» What you have to do
Going down the data below, set down exactly the line with "for this problem." and each line after it through the line with "1. Generate all"; no other lines.

» Given data
= = = = = = =

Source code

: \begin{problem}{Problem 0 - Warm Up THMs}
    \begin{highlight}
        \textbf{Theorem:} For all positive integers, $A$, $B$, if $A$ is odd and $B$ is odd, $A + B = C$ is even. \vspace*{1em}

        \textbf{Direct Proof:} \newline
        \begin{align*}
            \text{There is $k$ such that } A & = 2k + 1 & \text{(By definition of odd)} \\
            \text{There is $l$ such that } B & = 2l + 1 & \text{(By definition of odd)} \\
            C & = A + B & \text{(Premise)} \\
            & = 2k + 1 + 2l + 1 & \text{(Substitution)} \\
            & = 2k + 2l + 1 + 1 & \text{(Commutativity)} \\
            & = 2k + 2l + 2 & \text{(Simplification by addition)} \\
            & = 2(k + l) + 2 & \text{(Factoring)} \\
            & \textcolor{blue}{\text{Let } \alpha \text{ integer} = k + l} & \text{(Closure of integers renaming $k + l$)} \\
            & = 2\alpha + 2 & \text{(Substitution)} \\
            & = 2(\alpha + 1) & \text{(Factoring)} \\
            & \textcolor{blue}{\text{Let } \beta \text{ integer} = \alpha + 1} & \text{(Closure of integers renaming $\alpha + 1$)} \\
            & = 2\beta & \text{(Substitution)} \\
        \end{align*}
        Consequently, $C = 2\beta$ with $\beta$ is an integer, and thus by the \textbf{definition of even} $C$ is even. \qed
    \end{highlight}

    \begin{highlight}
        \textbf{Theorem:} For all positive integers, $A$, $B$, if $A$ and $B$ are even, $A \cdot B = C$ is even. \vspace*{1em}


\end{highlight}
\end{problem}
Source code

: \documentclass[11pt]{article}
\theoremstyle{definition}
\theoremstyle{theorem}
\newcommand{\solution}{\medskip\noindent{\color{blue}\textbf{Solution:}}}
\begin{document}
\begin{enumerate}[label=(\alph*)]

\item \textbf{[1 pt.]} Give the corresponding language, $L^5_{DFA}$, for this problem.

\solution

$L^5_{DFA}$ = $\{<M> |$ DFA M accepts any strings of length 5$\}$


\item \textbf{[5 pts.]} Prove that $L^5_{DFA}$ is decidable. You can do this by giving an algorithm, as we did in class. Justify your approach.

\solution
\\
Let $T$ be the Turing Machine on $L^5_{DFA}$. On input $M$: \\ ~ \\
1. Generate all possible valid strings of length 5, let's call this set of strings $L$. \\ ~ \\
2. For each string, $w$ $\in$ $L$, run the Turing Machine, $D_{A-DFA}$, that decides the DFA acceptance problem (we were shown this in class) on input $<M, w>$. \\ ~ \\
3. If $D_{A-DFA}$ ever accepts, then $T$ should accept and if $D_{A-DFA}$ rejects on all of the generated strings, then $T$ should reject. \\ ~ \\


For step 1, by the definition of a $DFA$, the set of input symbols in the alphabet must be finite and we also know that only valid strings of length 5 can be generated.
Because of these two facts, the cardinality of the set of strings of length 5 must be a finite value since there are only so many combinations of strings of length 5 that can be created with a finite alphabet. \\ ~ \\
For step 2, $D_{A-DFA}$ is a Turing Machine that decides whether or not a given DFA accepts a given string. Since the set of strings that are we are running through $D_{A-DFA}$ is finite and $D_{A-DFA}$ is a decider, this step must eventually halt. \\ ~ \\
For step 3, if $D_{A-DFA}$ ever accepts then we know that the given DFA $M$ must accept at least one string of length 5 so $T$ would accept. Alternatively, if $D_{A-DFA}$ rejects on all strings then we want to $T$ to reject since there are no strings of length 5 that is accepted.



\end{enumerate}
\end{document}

= = = = = = =

» Solution
\item \textbf{[1 pt.]} Give the corresponding language, $L^5_{DFA}$, for this problem.

\solution

$L^5_{DFA}$ = $\{<M> |$ DFA M accepts any strings of length 5$\}$


\item \textbf{[5 pts.]} Prove that $L^5_{DFA}$ is decidable. You can do this by giving an algorithm, as we did in class. Justify your approach.

\solution
\\
Let $T$ be the Turing Machine on $L^5_{DFA}$. On input $M$: \\ ~ \\
1. Generate all possible valid strings of length 5, let's call this set of strings $L$. \\ ~ \\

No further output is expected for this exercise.